With a selective library of forms - tri-legged, squat or tall vessels; solid, chunky, chains, 'blobs' reminiscent of fungi, stones - Peter brings decades of technical mastery and intuition to bear, making each new work entirely unique.
Sometimes painstakingly building up a complex internal structure through which a molten metal outer skin will flow, sometimes working directly with prepared moulds, he results of these lost wax castings reveal the characteristics of metal in an entirely fresh way.
Gold, bronze, silver, copper, brass, zinc and more are poured together or consecutively, occasionally pushing beyond the physical limits of a particular metal. The unpredictability is key; happy accidents in the forms of cracks and holes may be left as is or treated with a subsequent cast. The way these alloys interact - the topographies, rivers, deltas and deserts that appear like miniature continents being born in a moment - have made Bauhuis one of the most innovative and respected metalsmiths in the world.

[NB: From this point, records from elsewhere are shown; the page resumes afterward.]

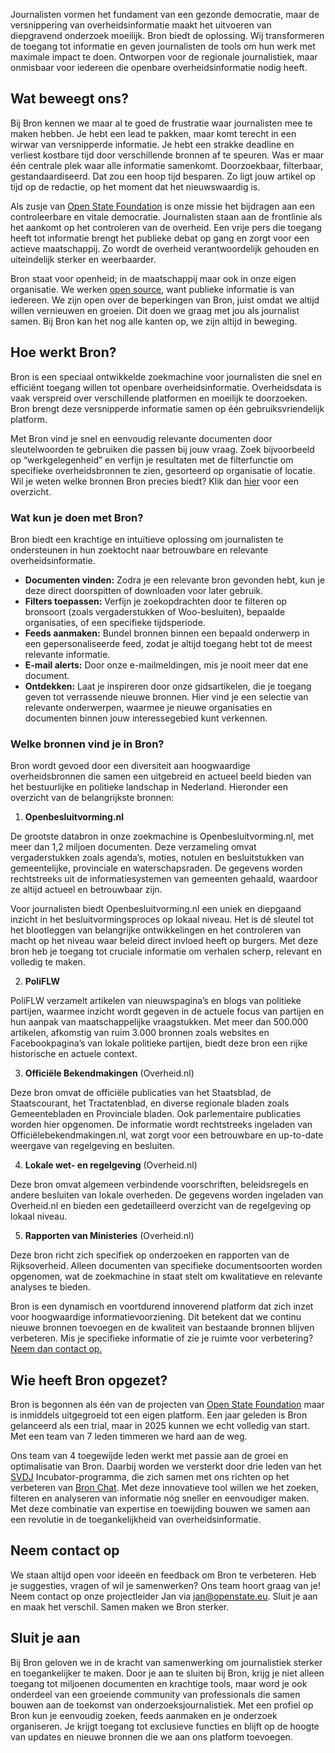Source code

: Journalisten vormen het fundament van een gezonde democratie, maar de versnippering van overheidsinformatie maakt het uitvoeren van diepgravend onderzoek moeilijk. Bron biedt de oplossing. Wij transformeren de toegang tot informatie en geven journalisten de tools om hun werk met maximale impact te doen. Ontworpen voor de regionale journalistiek, maar onmisbaar voor iedereen die openbare overheidsinformatie nodig heeft.

## Wat beweegt ons?

Bij Bron kennen we maar al te goed de frustratie waar journalisten mee te maken hebben. Je hebt een lead te pakken, maar komt terecht in een wirwar van versnipperde informatie. Je hebt een strakke deadline en verliest kostbare tijd door verschillende bronnen af te speuren. Was er maar één centrale plek waar alle informatie samenkomt. Doorzoekbaar, filterbaar, gestandaardiseerd. Dat zou een hoop tijd besparen. Zo ligt jouw artikel op tijd op de redactie, op het moment dat het nieuwswaardig is.

Als zusje van [Open State Foundation](https://openstate.eu/nl) is onze missie het bijdragen aan een controleerbare en vitale democratie. Journalisten staan aan de frontlinie als het aankomt op het controleren van de overheid. Een vrije pers die toegang heeft tot informatie brengt het publieke debat op gang en zorgt voor een actieve maatschappij. Zo wordt de overheid verantwoordelijk gehouden en uiteindelijk sterker en weerbaarder.

Bron staat voor openheid; in de maatschappij maar ook in onze eigen organisatie. We werken [open source](https://github.com/openstate/jodal), want publieke informatie is van iedereen. We zijn open over de beperkingen van Bron, juist omdat we altijd willen vernieuwen en groeien. Dit doen we graag met jou als journalist samen. Bij Bron kan het nog alle kanten op, we zijn altijd in beweging.

## Hoe werkt Bron?

Bron is een speciaal ontwikkelde zoekmachine voor journalisten die snel en efficiënt toegang willen tot openbare overheidsinformatie. Overheidsdata is vaak verspreid over verschillende platformen en moeilijk te doorzoeken. Bron brengt deze versnipperde informatie samen op één gebruiksvriendelijk platform.

Met Bron vind je snel en eenvoudig relevante documenten door sleutelwoorden te gebruiken die passen bij jouw vraag. Zoek bijvoorbeeld op “werkgelegenheid” en verfijn je resultaten met de filterfunctie om specifieke overheidsbronnen te zien, gesorteerd op organisatie of locatie. Wil je weten welke bronnen Bron precies biedt? Klik dan [hier](#heading-welke-bronnen-vind-je-in-bron) voor een overzicht.

### Wat kun je doen met Bron?

Bron biedt een krachtige en intuïtieve oplossing om journalisten te ondersteunen in hun zoektocht naar betrouwbare en relevante overheidsinformatie.

- **Documenten vinden:** Zodra je een relevante bron gevonden hebt, kun je deze direct doorspitten of downloaden voor later gebruik.
- **Filters toepassen:** Verfijn je zoekopdrachten door te filteren op bronsoort (zoals vergaderstukken of Woo-besluiten), bepaalde organisaties, of een specifieke tijdsperiode.
- **Feeds aanmaken:** Bundel bronnen binnen een bepaald onderwerp in een gepersonaliseerde feed, zodat je altijd toegang hebt tot de meest relevante informatie.
- **E-mail alerts:** Door onze e-mailmeldingen, mis je nooit meer dat ene document.
- **Ontdekken:** Laat je inspireren door onze gidsartikelen, die je toegang geven tot verrassende nieuwe bronnen. Hier vind je een selectie van relevante onderwerpen, waarmee je nieuwe organisaties en documenten binnen jouw interessegebied kunt verkennen.

### Welke bronnen vind je in Bron?

Bron wordt gevoed door een diversiteit aan hoogwaardige overheidsbronnen die samen een uitgebreid en actueel beeld bieden van het bestuurlijke en politieke landschap in Nederland. Hieronder een overzicht van de belangrijkste bronnen:

1. **Openbesluitvorming.nl**

De grootste databron in onze zoekmachine is Openbesluitvorming.nl, met meer dan 1,2 miljoen documenten. Deze verzameling omvat vergaderstukken zoals agenda’s, moties, notulen en besluitstukken van gemeentelijke, provinciale en waterschapsraden. De gegevens worden rechtstreeks uit de informatiesystemen van gemeenten gehaald, waardoor ze altijd actueel en betrouwbaar zijn.

Voor journalisten biedt Openbesluitvorming.nl een uniek en diepgaand inzicht in het besluitvormingsproces op lokaal niveau. Het is dé sleutel tot het blootleggen van belangrijke ontwikkelingen en het controleren van macht op het niveau waar beleid direct invloed heeft op burgers. Met deze bron heb je toegang tot cruciale informatie om verhalen scherp, relevant en volledig te maken.

2. **PoliFLW**

PoliFLW verzamelt artikelen van nieuwspagina’s en blogs van politieke partijen, waarmee inzicht wordt gegeven in de actuele focus van partijen en hun aanpak van maatschappelijke vraagstukken. Met meer dan 500.000 artikelen, afkomstig van ruim 3.000 bronnen zoals websites en Facebookpagina’s van lokale politieke partijen, biedt deze bron een rijke historische en actuele context.

3. **Officiële Bekendmakingen** (Overheid.nl)

Deze bron omvat de officiële publicaties van het Staatsblad, de Staatscourant, het Tractatenblad, en diverse regionale bladen zoals Gemeentebladen en Provinciale bladen. Ook parlementaire publicaties worden hier opgenomen. De informatie wordt rechtstreeks ingeladen van Officiëlebekendmakingen.nl, wat zorgt voor een betrouwbare en up-to-date weergave van regelgeving en besluiten.

<!-- 4. **Woo-besluiten** (via Woogle)

Woo-besluiten (Wet open overheid) worden via Woogle verzameld. Deze besluiten zijn afkomstig van gemeentelijke websites en bieden inzicht in documenten die door middel van Woo-verzoeken openbaar zijn gemaakt. -->

4. **Lokale wet- en regelgeving** (Overheid.nl)

Deze bron omvat algemeen verbindende voorschriften, beleidsregels en andere besluiten van lokale overheden. De gegevens worden ingeladen van Overheid.nl en bieden een gedetailleerd overzicht van de regelgeving op lokaal niveau.

5. **Rapporten van Ministeries** (Overheid.nl)

Deze bron richt zich specifiek op onderzoeken en rapporten van de Rijksoverheid. Alleen documenten van specifieke documentsoorten worden opgenomen, wat de zoekmachine in staat stelt om kwalitatieve en relevante analyses te bieden.

Bron is een dynamisch en voortdurend innoverend platform dat zich inzet voor hoogwaardige informatievoorziening. Dit betekent dat we continu nieuwe bronnen toevoegen en de kwaliteit van bestaande bronnen blijven verbeteren. Mis je specifieke informatie of zie je ruimte voor verbetering? [Neem dan contact op.](#heading-neem-contact-op)


## Wie heeft Bron opgezet?

Bron is begonnen als één van de projecten van [Open State Foundation](https://openstate.eu/nl) maar is inmiddels uitgegroeid tot een eigen platform. Een jaar geleden is Bron gelanceerd als een trial, maar in 2025 kunnen we echt volledig van start. Met een team van 7 leden timmeren we hard aan de weg.

Ons team van 4 toegewijde leden werkt met passie aan de groei en optimalisatie van Bron. Daarbij worden we versterkt door drie leden van het [SVDJ](https://svdj.nl/) Incubator-programma, die zich samen met ons richten op het verbeteren van [Bron Chat](https://chat.bron.live). Met deze innovatieve tool willen we het zoeken, filteren en analyseren van informatie nóg sneller en eenvoudiger maken.
Met deze combinatie van expertise en toewijding bouwen we samen aan een revolutie in de toegankelijkheid van overheidsinformatie.

## Neem contact op

We staan altijd open voor ideeën en feedback om Bron te verbeteren. Heb je suggesties, vragen of wil je samenwerken? Ons team hoort graag van je! Neem contact op onze projectleider Jan via jan@openstate.eu.
Sluit je aan en maak het verschil. Samen maken we Bron sterker.


## Sluit je aan

Bij Bron geloven we in de kracht van samenwerking om journalistiek sterker en toegankelijker te maken. Door je aan te sluiten bij Bron, krijg je niet alleen toegang tot miljoenen documenten en krachtige tools, maar word je ook onderdeel van een groeiende community van professionals die samen bouwen aan de toekomst van onderzoeksjournalistiek. Met een profiel op Bron kun je eenvoudig zoeken, feeds aanmaken en je onderzoek organiseren. Je krijgt toegang tot exclusieve functies en blijft op de hoogte van updates en nieuwe bronnen die we aan ons platform toevoegen.


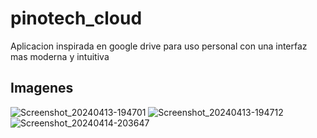 # pinotech_cloud

Aplicacion inspirada en google drive para uso personal con una interfaz mas moderna y intuitiva

## Imagenes

![Screenshot_20240413-194701](https://github.com/srpino23/PinoTech-Cloud-App/assets/63370189/170e9e2d-9086-4d1e-b148-86a34ecee932)
![Screenshot_20240413-194712](https://github.com/srpino23/PinoTech-Cloud-App/assets/63370189/5c4b8b6a-4781-40f8-9d00-314135f1df3b)
![Screenshot_20240414-203647](https://github.com/srpino23/PinoTech-Cloud-App/assets/63370189/c6d33231-aa6e-417f-ac94-3791789f9aea)
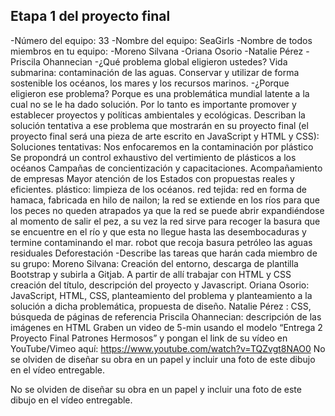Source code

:## Etapa 1 del proyecto final

-Número del equipo: 33
-Nombre del equipo: SeaGirls
-Nombre de todos miembros en tu equipo:
-Moreno Silvana
-Oriana Osorio
-Natalie Pérez
-Priscila Ohannecian
-¿Qué problema global eligieron ustedes?
Vida submarina: contaminación de las aguas. Conservar y utilizar de forma sostenible los océanos, los mares y los recursos marinos.
-¿Porque eligieron ese problema?
Porque es una problemática mundial latente a la cual no se le ha dado solución. Por lo tanto es importante promover y establecer proyectos y políticas ambientales y ecológicas.
Describan la solución tentativa a ese problema que mostrarán en su proyecto final (el proyecto final será una pieza de arte escrito en JavaScript y HTML y CSS):
Soluciones tentativas: Nos enfocaremos en la contaminación por plástico
Se propondrá un control exhaustivo del vertimiento de plásticos a los océanos
Campañas de concientización y capacitaciones.
Acompañamiento de empresas
Mayor atención de los Estados con propuestas reales y eficientes.
plástico: limpieza de los océanos.
red tejida: red en forma de hamaca, fabricada en hilo de nailon; la red se extiende en los ríos para que los peces no queden atrapados ya que la red se puede abrir expandiéndose al momento de salir el pez, a su vez la red sirve para recoger la basura que se encuentre en el río y que esta no llegue hasta las desembocaduras y termine contaminando el mar.
robot que recoja basura
petróleo
las aguas residuales
Deforestación
-Describe las tareas que harán cada miembro de su grupo:
Moreno Silvana: Creación del entorno, descarga de plantilla Bootstrap y subirla a Gitjab. A partir de allí trabajar con HTML y CSS creación del título, descripción del proyecto y Javascript.
Oriana Osorio: JavaScript, HTML, CSS, planteamiento del problema y planteamiento a la solución a dicha problemática, propuesta de diseño.
Natalie Pérez : CSS, búsqueda de páginas de referencia
Priscila Ohannecian: descripción de las imágenes en HTML
Graben un video de 5-min usando el modelo “Entrega 2 Proyecto Final Patrones Hermosos” y pongan el link de su vídeo en YouTube/Vimeo aquí: https://www.youtube.com/watch?v=TQZvgt8NAO0 No se olviden de diseñar su obra en un papel y incluir una foto de este dibujo en el vídeo entregable.

No se olviden de diseñar su obra en un papel y incluir una foto de este dibujo en el vídeo entregable.
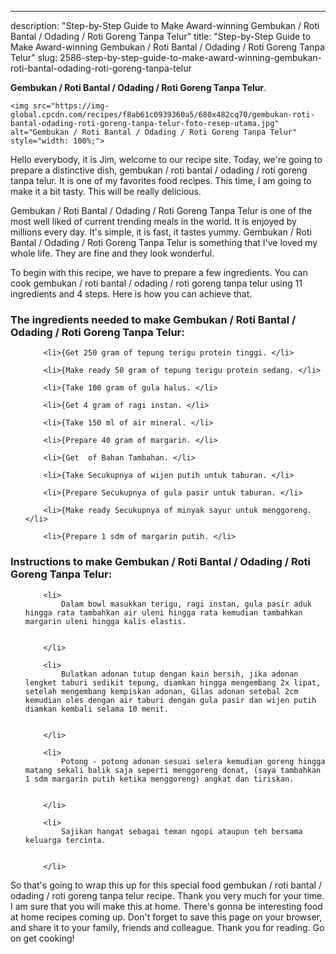 ---
description: "Step-by-Step Guide to Make Award-winning Gembukan / Roti Bantal / Odading / Roti Goreng Tanpa Telur"
title: "Step-by-Step Guide to Make Award-winning Gembukan / Roti Bantal / Odading / Roti Goreng Tanpa Telur"
slug: 2586-step-by-step-guide-to-make-award-winning-gembukan-roti-bantal-odading-roti-goreng-tanpa-telur

<p>
	<strong>Gembukan / Roti Bantal / Odading / Roti Goreng Tanpa Telur</strong>. 
	
</p>
<p>
	
	<img src="https://img-global.cpcdn.com/recipes/f8ab61c0939360a5/680x482cq70/gembukan-roti-bantal-odading-roti-goreng-tanpa-telur-foto-resep-utama.jpg" alt="Gembukan / Roti Bantal / Odading / Roti Goreng Tanpa Telur" style="width: 100%;">
	
	
</p>
<p>
	Hello everybody, it is Jim, welcome to our recipe site. Today, we're going to prepare a distinctive dish, gembukan / roti bantal / odading / roti goreng tanpa telur. It is one of my favorites food recipes. This time, I am going to make it a bit tasty. This will be really delicious.
</p>
	
<p>
	
</p>
<p>
	Gembukan / Roti Bantal / Odading / Roti Goreng Tanpa Telur is one of the most well liked of current trending meals in the world. It is enjoyed by millions every day. It's simple, it is fast, it tastes yummy. Gembukan / Roti Bantal / Odading / Roti Goreng Tanpa Telur is something that I've loved my whole life. They are fine and they look wonderful.
</p>

<p>
To begin with this recipe, we have to prepare a few ingredients. You can cook gembukan / roti bantal / odading / roti goreng tanpa telur using 11 ingredients and 4 steps. Here is how you can achieve that.
</p>

<h3>The ingredients needed to make Gembukan / Roti Bantal / Odading / Roti Goreng Tanpa Telur:</h3>

<ol>
	
		<li>{Get 250 gram of tepung terigu protein tinggi. </li>
	
		<li>{Make ready 50 gram of tepung terigu protein sedang. </li>
	
		<li>{Take 100 gram of gula halus. </li>
	
		<li>{Get 4 gram of ragi instan. </li>
	
		<li>{Take 150 ml of air mineral. </li>
	
		<li>{Prepare 40 gram of margarin. </li>
	
		<li>{Get  of Bahan Tambahan. </li>
	
		<li>{Take Secukupnya of wijen putih untuk taburan. </li>
	
		<li>{Prepare Secukupnya of gula pasir untuk taburan. </li>
	
		<li>{Make ready Secukupnya of minyak sayur untuk menggoreng. </li>
	
		<li>{Prepare 1 sdm of margarin putih. </li>
	
</ol>
<p>
	
</p>

<h3>Instructions to make Gembukan / Roti Bantal / Odading / Roti Goreng Tanpa Telur:</h3>

<ol>
	
		<li>
			Dalam bowl masukkan terigu, ragi instan, gula pasir aduk hingga rata tambahkan air uleni hingga rata kemudian tambahkan margarin uleni hingga kalis elastis.
			
			
		</li>
	
		<li>
			Bulatkan adonan tutup dengan kain bersih, jika adonan lengket taburi sedikit tepung, diamkan hingga mengembang 2x lipat, setelah mengembang kempiskan adonan, Gilas adonan setebal 2cm kemudian oles dengan air taburi dengan gula pasir dan wijen putih diamkan kembali selama 10 menit.
			
			
		</li>
	
		<li>
			Potong - potong adonan sesuai selera kemudian goreng hingga matang sekali balik saja seperti menggoreng donat, (saya tambahkan 1 sdm margarin putih ketika menggoreng) angkat dan tiriskan.
			
			
		</li>
	
		<li>
			Sajikan hangat sebagai teman ngopi ataupun teh bersama keluarga tercinta.
			
			
		</li>
	
</ol>

<p>
	
</p>

<p>
	So that's going to wrap this up for this special food gembukan / roti bantal / odading / roti goreng tanpa telur recipe. Thank you very much for your time. I am sure that you will make this at home. There's gonna be interesting food at home recipes coming up. Don't forget to save this page on your browser, and share it to your family, friends and colleague. Thank you for reading. Go on get cooking!
</p>

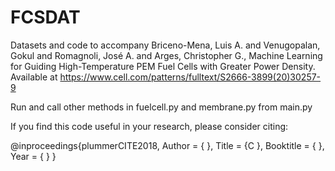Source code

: # FCSDAT
Datasets and code to accompany Briceno-Mena, Luis A. and Venugopalan, Gokul and Romagnoli, José A. and Arges, Christopher G., Machine Learning for Guiding High-Temperature PEM Fuel Cells with Greater Power Density. Available at https://www.cell.com/patterns/fulltext/S2666-3899(20)30257-9

Run and call other methods in fuelcell.py and membrane.py from main.py

If you find this code useful in your research, please consider citing:


@inproceedings{plummerCITE2018,
Author = { },
Title = {C },
Booktitle  = { },
Year = { }
}
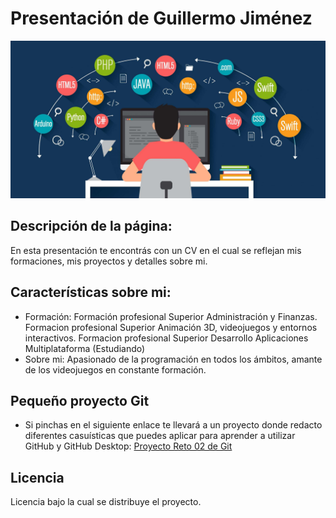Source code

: # Presentación de Guillermo Jiménez
![Imagen de Portada](imagenes/presentacion.jpg)

## Descripción de la página:
En esta presentación te encontrás con un CV en el cual se reflejan mis formaciones, mis proyectos y detalles sobre mi.

## Características sobre mi:
- Formación: Formación profesional Superior Administración y Finanzas.
             Formacion profesional Superior Animación 3D, videojuegos y entornos interactivos.
             Formacion profesional Superior Desarrollo Aplicaciones Multiplataforma (Estudiando)
- Sobre mi: Apasionado de la programación en todos los ámbitos, amante de los videojuegos en constante formación.

## Pequeño proyecto Git
- Si pinchas en el siguiente enlace te llevará a un proyecto donde redacto diferentes casuísticas que puedes aplicar para aprender a utilizar GitHub y GitHub Desktop:
  [Proyecto Reto 02 de Git](https://github.com/GuillermoMJN/retogit)
  

## Licencia 
Licencia bajo la cual se distribuye el proyecto. 
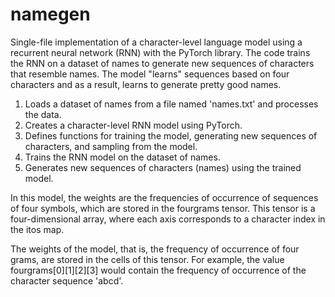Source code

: # namegen
Single-file implementation of a character-level language model using a recurrent neural network (RNN) with the PyTorch library. The code trains the RNN on a dataset of names to generate new sequences of characters that resemble names. The model "learns" sequences based on four characters and as a result, learns to generate pretty good names.

1. Loads a dataset of names from a file named 'names.txt' and processes the data.
2. Creates a character-level RNN model using PyTorch.
3. Defines functions for training the model, generating new sequences of characters, and sampling from the model.
4. Trains the RNN model on the dataset of names.
5. Generates new sequences of characters (names) using the trained model.

In this model, the weights are the frequencies of occurrence of sequences of four symbols, which are stored in the fourgrams tensor. This tensor is a four-dimensional array, where each axis corresponds to a character index in the itos map.

The weights of the model, that is, the frequency of occurrence of four grams, are stored in the cells of this tensor. For example, the value fourgrams[0][1][2][3] would contain the frequency of occurrence of the character sequence 'abcd'.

Dr Warren Feeney says of this process, "it is ‘contemporary’ in attitude and in the best traditions of the European avant- garde in the early 20th century, being about ‘risk taking’ and chance. Bauhuis considers an accident or unexpected outcome in the making process, such as breaks, holes or cracks in the object s a given and an essential aspect of the casting process. A ‘mistake’ is a fortunate accident to be accepted and fissures on surfaces act as evidence of the artist’s hand in the process of making and a mark of his consideration of materials."